New Zealand farm profits set to rise by 35%

Sheep and beef incomes in New Zealand are forecast to increase by 35% for the 2013/’14 season, according to Beef + Lamb New Zealand’s (B+LNZ) latest forecast, with better pricing and strong demand driving this.

The report outlines improved product prices which are expected to drive average sheep and beef farm profit up by 35% on the drought-affected level of last season. The Mid-Season Update estimates that farm profit before tax for the 2013-14 season will rise to an average of $113,700 (€70,000) per farm.

B+LNZ Economic Service Chief Economist Andrew Burtt says total gross farm revenue is expected to increase by 12 per cent in sheep revenue. This season’s forecast average lamb price is NZ$100 per head (€62) – up 18% on last year, and 2.5% higher than the average for the previous five seasons. “Reduced lamb availability in New Zealand and Europe, combined with strong demand for lamb from Asia and the Middle East, is expected to support lamb prices,” Mr Burtt said.

Approximately 25.6 million lambs were tailed in spring 2013, down 1.9% on the previous year. Breeding ewe numbers remain static reflecting a stabilisation of the national ewe flock.

Mr Burtt says the country’s overall export lamb production to September 30, 2014, is expected to be down 3.5%, to 362,900 tonnes carcass weight. “In 2013-14, export lamb slaughter is expected to decrease 5.3% compared with a high slaughter in 2012-13 which was pushed up by widespread drought.
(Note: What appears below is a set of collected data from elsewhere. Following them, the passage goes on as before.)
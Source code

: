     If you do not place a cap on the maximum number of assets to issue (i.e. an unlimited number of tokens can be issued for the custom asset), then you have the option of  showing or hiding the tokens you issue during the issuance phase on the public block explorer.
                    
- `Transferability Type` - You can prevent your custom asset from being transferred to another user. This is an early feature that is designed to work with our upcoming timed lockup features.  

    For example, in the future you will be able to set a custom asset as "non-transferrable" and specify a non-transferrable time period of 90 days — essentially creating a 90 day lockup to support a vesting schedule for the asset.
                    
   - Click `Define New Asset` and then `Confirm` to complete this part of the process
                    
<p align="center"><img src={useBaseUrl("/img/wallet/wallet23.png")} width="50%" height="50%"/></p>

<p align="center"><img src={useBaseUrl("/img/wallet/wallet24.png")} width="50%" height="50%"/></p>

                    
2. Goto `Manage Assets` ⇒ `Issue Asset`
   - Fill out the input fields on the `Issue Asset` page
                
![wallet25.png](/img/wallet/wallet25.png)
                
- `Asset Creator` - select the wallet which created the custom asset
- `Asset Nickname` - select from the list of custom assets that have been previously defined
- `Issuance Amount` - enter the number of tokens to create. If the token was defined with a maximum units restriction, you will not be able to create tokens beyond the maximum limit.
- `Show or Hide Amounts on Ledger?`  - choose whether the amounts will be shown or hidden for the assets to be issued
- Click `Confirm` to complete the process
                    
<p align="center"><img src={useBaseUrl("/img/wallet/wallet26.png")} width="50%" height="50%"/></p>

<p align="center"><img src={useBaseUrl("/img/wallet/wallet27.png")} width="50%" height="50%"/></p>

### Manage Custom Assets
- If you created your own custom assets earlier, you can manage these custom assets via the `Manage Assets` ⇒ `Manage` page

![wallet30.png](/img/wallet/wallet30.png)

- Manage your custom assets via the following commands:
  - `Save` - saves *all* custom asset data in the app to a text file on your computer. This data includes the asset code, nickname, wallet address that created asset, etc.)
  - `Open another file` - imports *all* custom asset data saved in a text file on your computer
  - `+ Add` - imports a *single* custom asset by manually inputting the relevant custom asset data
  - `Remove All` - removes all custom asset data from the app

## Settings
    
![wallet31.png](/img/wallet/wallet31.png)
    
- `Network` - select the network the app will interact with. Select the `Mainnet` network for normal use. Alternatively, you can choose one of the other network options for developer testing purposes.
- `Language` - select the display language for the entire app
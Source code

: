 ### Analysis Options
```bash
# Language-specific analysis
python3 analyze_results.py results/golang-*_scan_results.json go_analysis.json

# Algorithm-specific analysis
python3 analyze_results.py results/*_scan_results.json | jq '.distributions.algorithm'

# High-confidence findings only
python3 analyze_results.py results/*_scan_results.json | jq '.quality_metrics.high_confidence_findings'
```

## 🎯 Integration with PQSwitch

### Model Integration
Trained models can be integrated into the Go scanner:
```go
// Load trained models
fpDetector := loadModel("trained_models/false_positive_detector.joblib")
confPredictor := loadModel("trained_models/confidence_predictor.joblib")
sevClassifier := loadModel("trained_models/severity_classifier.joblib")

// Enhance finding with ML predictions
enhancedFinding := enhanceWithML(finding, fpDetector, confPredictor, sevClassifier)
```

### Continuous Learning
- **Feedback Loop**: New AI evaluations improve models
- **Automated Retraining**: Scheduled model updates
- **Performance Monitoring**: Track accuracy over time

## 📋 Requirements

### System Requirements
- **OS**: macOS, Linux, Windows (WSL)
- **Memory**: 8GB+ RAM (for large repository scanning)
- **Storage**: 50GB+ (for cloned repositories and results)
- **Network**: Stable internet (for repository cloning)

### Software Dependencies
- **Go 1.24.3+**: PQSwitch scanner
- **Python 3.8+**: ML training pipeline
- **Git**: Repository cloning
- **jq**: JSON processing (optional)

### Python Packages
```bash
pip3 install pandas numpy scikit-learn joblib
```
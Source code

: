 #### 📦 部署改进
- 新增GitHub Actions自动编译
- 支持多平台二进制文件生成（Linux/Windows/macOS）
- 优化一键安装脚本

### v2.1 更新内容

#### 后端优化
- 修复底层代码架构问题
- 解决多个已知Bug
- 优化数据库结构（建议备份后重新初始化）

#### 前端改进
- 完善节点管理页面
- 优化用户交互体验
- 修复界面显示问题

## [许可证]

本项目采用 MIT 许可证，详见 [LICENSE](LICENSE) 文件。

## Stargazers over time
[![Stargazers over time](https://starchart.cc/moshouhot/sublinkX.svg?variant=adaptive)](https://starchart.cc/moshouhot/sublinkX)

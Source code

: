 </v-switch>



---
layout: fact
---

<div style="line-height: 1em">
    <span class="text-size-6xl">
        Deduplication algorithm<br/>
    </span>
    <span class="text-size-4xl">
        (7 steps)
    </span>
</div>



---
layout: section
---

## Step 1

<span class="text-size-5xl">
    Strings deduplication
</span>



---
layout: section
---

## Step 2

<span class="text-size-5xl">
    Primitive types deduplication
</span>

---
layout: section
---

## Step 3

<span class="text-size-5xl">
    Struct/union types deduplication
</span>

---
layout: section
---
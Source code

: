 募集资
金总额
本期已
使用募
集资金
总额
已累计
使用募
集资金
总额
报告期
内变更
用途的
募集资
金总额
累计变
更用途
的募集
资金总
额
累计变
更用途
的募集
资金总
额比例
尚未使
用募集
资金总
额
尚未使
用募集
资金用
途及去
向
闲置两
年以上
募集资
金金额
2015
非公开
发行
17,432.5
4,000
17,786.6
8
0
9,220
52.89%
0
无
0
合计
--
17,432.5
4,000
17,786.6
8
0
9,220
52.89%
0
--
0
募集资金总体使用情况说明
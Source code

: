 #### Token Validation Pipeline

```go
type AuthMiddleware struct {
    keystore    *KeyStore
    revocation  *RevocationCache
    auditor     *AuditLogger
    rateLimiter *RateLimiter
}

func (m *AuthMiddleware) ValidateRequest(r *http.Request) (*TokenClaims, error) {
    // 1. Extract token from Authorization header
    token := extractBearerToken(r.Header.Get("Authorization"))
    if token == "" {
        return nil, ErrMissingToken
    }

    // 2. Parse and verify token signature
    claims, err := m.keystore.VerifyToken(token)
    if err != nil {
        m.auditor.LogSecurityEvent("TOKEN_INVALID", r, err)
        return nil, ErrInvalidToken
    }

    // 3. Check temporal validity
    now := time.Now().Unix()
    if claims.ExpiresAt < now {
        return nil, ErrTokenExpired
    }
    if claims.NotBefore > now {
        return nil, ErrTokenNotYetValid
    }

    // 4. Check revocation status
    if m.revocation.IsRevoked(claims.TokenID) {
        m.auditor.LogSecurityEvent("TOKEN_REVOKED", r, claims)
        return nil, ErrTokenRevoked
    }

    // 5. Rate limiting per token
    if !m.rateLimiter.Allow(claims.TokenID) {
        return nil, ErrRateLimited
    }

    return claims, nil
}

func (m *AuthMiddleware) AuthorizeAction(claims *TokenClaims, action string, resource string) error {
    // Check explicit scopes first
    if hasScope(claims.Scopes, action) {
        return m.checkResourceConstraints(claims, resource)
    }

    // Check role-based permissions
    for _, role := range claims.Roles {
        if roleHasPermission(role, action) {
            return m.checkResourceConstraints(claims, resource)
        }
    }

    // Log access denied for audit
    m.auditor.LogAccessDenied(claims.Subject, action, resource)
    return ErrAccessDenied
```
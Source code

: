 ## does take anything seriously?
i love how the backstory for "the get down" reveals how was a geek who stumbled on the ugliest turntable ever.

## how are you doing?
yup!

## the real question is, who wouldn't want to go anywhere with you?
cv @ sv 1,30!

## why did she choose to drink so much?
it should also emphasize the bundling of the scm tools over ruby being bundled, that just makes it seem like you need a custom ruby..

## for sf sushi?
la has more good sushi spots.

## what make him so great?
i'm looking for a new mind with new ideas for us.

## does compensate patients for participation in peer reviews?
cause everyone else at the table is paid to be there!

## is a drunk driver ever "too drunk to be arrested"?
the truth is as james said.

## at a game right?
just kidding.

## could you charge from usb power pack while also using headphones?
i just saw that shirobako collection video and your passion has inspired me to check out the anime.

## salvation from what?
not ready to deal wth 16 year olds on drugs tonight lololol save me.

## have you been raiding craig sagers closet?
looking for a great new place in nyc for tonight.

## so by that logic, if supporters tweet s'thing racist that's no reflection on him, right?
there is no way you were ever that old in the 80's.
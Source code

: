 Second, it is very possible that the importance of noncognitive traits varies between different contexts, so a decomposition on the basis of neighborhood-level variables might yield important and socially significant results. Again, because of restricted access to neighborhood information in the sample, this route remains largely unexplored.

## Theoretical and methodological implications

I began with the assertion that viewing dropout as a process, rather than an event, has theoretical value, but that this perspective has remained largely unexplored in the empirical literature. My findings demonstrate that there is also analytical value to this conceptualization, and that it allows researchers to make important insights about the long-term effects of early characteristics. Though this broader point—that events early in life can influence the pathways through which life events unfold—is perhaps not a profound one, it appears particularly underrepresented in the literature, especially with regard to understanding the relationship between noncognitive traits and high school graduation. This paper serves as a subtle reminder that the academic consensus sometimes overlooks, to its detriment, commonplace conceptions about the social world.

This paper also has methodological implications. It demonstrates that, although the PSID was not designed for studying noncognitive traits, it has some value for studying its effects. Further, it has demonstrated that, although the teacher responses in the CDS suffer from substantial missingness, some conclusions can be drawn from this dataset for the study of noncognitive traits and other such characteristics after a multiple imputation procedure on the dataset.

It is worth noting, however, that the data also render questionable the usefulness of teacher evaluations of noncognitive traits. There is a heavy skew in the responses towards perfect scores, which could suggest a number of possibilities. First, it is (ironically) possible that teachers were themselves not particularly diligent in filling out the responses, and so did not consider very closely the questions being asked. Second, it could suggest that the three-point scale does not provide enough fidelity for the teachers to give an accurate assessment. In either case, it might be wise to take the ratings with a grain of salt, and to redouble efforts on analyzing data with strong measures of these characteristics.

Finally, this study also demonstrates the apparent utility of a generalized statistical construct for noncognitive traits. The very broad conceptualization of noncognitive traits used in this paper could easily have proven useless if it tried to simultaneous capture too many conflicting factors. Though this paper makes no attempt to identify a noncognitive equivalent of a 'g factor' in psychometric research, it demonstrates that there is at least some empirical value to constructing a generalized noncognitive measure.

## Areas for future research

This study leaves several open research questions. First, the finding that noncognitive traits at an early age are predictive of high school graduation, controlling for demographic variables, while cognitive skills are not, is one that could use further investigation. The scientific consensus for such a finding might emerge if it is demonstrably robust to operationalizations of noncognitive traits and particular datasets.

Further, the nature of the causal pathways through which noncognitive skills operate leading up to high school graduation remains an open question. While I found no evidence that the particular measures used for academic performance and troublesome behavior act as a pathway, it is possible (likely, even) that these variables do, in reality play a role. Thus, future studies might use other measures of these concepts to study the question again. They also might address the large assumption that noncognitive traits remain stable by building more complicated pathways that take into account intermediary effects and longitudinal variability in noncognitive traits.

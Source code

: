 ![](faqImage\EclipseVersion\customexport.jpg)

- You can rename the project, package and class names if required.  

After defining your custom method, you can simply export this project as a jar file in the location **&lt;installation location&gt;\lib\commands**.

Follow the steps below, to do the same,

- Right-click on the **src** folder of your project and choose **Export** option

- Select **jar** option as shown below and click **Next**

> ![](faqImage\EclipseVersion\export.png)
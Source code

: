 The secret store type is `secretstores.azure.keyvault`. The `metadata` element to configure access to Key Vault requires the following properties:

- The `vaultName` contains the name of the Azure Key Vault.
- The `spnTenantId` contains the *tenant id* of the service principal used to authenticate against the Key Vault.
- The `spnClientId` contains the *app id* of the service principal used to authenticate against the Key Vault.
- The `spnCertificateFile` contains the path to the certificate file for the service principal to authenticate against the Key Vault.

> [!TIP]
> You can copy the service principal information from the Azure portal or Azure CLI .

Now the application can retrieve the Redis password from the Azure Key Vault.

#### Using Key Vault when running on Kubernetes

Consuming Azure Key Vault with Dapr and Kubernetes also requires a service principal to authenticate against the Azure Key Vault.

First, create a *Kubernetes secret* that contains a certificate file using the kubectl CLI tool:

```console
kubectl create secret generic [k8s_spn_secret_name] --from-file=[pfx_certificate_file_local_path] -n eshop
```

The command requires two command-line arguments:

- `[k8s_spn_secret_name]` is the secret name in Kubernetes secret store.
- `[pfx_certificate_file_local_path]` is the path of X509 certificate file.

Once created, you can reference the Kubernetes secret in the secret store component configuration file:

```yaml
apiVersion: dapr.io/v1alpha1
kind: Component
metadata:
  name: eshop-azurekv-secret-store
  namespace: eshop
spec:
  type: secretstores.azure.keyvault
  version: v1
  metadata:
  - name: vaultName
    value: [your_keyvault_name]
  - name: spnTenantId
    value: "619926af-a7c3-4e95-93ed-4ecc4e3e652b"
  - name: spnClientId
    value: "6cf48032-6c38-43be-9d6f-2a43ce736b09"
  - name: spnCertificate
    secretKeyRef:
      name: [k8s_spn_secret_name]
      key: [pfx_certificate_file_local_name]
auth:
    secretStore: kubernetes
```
This season’s decline in numbers is expected to be partially offset by a 1.9% estimated rise in the average carcass weight, to 18.3kg, the second highest average carcass weight.”

The season’s total export cattle production is estimated to decrease 1.1% to 573,000 tonnes carcass weight, following last year’s high processing numbers, which were driven by the North Island drought.

“Internationally, the US total cattle herd is around 88 million head – the lowest January inventory since 1951. US exports are expected to drop, by about 8%, while beef imports should increase about 1%,” Mr Burtt says. “Meanwhile, total Chinese beef imports are projected to grow by more than 15% in 2014. Despite this significant demand from China, the US is expected to remain New Zealand’s largest market for beef and veal exports.”